Report every line of the records below that contains the word "console".

---------- Materials provided ----------

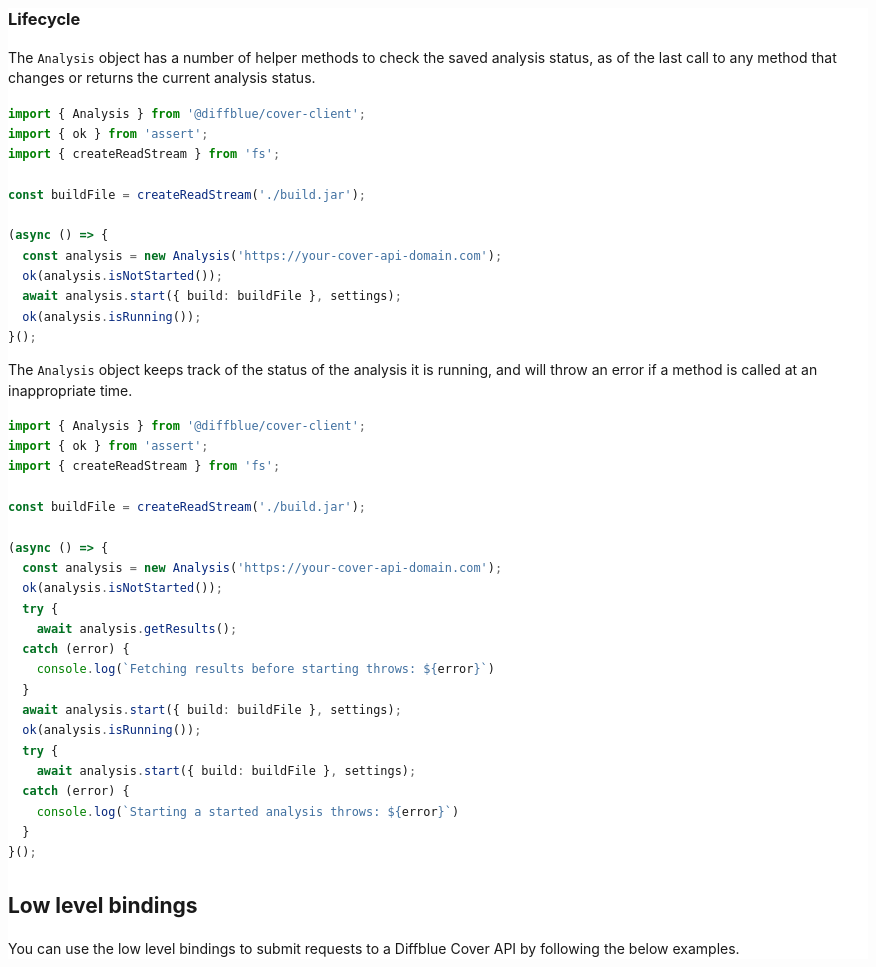 ### Lifecycle

The `Analysis` object has a number of helper methods to check the saved analysis status, as of the last
call to any method that changes or returns the current analysis status.

```ts
import { Analysis } from '@diffblue/cover-client';
import { ok } from 'assert';
import { createReadStream } from 'fs';

const buildFile = createReadStream('./build.jar');

(async () => {
  const analysis = new Analysis('https://your-cover-api-domain.com');
  ok(analysis.isNotStarted());
  await analysis.start({ build: buildFile }, settings);
  ok(analysis.isRunning());
}();
```

The `Analysis` object keeps track of the status of the analysis it is running, and will throw an error
if a method is called at an inappropriate time.

```ts
import { Analysis } from '@diffblue/cover-client';
import { ok } from 'assert';
import { createReadStream } from 'fs';

const buildFile = createReadStream('./build.jar');

(async () => {
  const analysis = new Analysis('https://your-cover-api-domain.com');
  ok(analysis.isNotStarted());
  try {
    await analysis.getResults();
  catch (error) {
    console.log(`Fetching results before starting throws: ${error}`)
  }
  await analysis.start({ build: buildFile }, settings);
  ok(analysis.isRunning());
  try {
    await analysis.start({ build: buildFile }, settings);
  catch (error) {
    console.log(`Starting a started analysis throws: ${error}`)
  }
}();
```

## Low level bindings

You can use the low level bindings to submit requests to a Diffblue Cover API by following the below examples.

----------

Exercise output —
    console.log(`Fetching results before starting throws: ${error}`)
    console.log(`Starting a started analysis throws: ${error}`)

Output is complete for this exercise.